On April 26, the U.S. Supreme Court issued an opinion in Heffernan v City of Paterson, New Jersey, 14-1280. By a vote of 6-2, the Court ruled that a policeman who was demoted because he was seen holding a campaign sign for a candidate for Mayor is entitled to damages. It was already settled law that government employees cannot be demoted, fired, or denied promotion, just because of their political activities, unless they are in policy-making decisions or work closely with policy-making officials.

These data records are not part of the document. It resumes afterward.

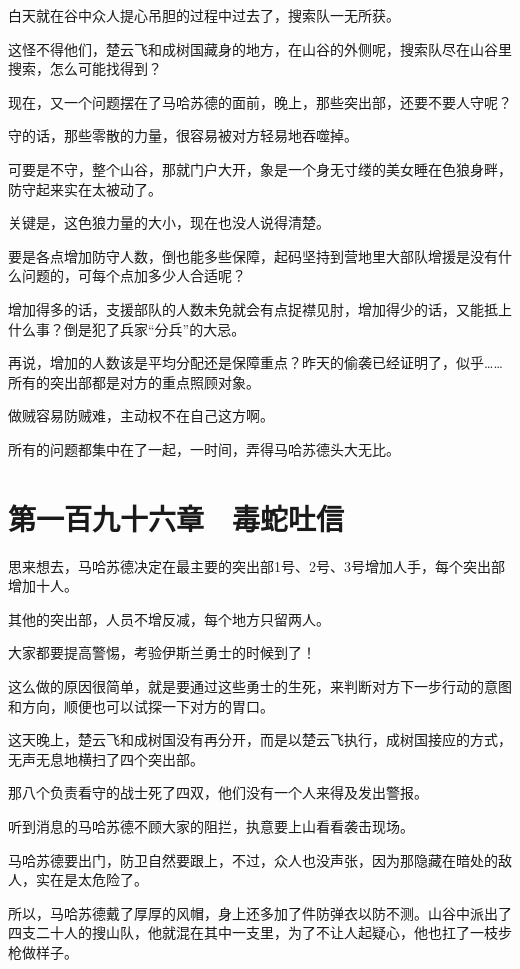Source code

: 白天就在谷中众人提心吊胆的过程中过去了，搜索队一无所获。

这怪不得他们，楚云飞和成树国藏身的地方，在山谷的外侧呢，搜索队尽在山谷里搜索，怎么可能找得到？

现在，又一个问题摆在了马哈苏德的面前，晚上，那些突出部，还要不要人守呢？

守的话，那些零散的力量，很容易被对方轻易地吞噬掉。

可要是不守，整个山谷，那就门户大开，象是一个身无寸缕的美女睡在色狼身畔，防守起来实在太被动了。

关键是，这色狼力量的大小，现在也没人说得清楚。

要是各点增加防守人数，倒也能多些保障，起码坚持到营地里大部队增援是没有什么问题的，可每个点加多少人合适呢？

增加得多的话，支援部队的人数未免就会有点捉襟见肘，增加得少的话，又能抵上什么事？倒是犯了兵家“分兵”的大忌。

再说，增加的人数该是平均分配还是保障重点？昨天的偷袭已经证明了，似乎……所有的突出部都是对方的重点照顾对象。

做贼容易防贼难，主动权不在自己这方啊。

所有的问题都集中在了一起，一时间，弄得马哈苏德头大无比。

\section{第一百九十六章　毒蛇吐信}

思来想去，马哈苏德决定在最主要的突出部1号、2号、3号增加人手，每个突出部增加十人。

其他的突出部，人员不增反减，每个地方只留两人。

大家都要提高警惕，考验伊斯兰勇士的时候到了！

这么做的原因很简单，就是要通过这些勇士的生死，来判断对方下一步行动的意图和方向，顺便也可以试探一下对方的胃口。

这天晚上，楚云飞和成树国没有再分开，而是以楚云飞执行，成树国接应的方式，无声无息地横扫了四个突出部。

那八个负责看守的战士死了四双，他们没有一个人来得及发出警报。

听到消息的马哈苏德不顾大家的阻拦，执意要上山看看袭击现场。

马哈苏德要出门，防卫自然要跟上，不过，众人也没声张，因为那隐藏在暗处的敌人，实在是太危险了。

所以，马哈苏德戴了厚厚的风帽，身上还多加了件防弹衣以防不测。山谷中派出了四支二十人的搜山队，他就混在其中一支里，为了不让人起疑心，他也扛了一枝步枪做样子。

But in this case, the policeman had not actually been campaigning for any candidate for Mayor. He was merely delivering a campaign sign to his bedridden mother, who wanted to put the sign in her lawn. The lower courts denied any relief for the policeman, on the theory that while he may have been protected if he had been engaging in campaigning, in this case he wasn’t campaigning. The U.S. Supreme Court reversed the lower courts and said even if he wasn’t campaigning, the fact that he was demoted because he was thought to be campaigning also entitles him to relief. See this story.


Comments

U.S. Supreme Court Expands Free Speech Rights for Government Employees — 3 Comments

  1. A curiosity is that the demotion occurred in 2005, and the district court decision happened in 2014. What happened in between?

  2. The SCOTUS morons continue to screw up.

    1. Differences between intentional and negligent illegal actions or omissions — 4 possibilities — esp. for the severity of the remedy — i.e. PUNITIVE damages and ordinary damages.

    2. 42 USC Sec. 1983 — *under color of [a facially UNCONSTITUTIONAL] law — think the facial UNCONSTITUTIONAL laws, etc. in the 1861-1865 so-called Confederate States regimes.

    3. Separate stuff if the govt hack is NOT enforcing any such UNCONSTITUTIONAL law.

  3. what amazed me about this case is that apparently he was demoted without any sort of hearing or even being able to explain what he was doing. He was seen by a colleague who must of then went runing back to the office to tell the boss. No doubt there was some sort of cheering about how ‘we got the SOB’ and the next day he was demoted.

    He wasn’t activly campaigning for a candidate (or againt another) all he was doing was collecting a lawn sign for his disabled mother yet somehow that was enough to ‘punish’ him.

    There is obviously a lot more to this case which to me is really one of a vendetta.

    SCOTUS ruled correctly but it should never have had to have got that far.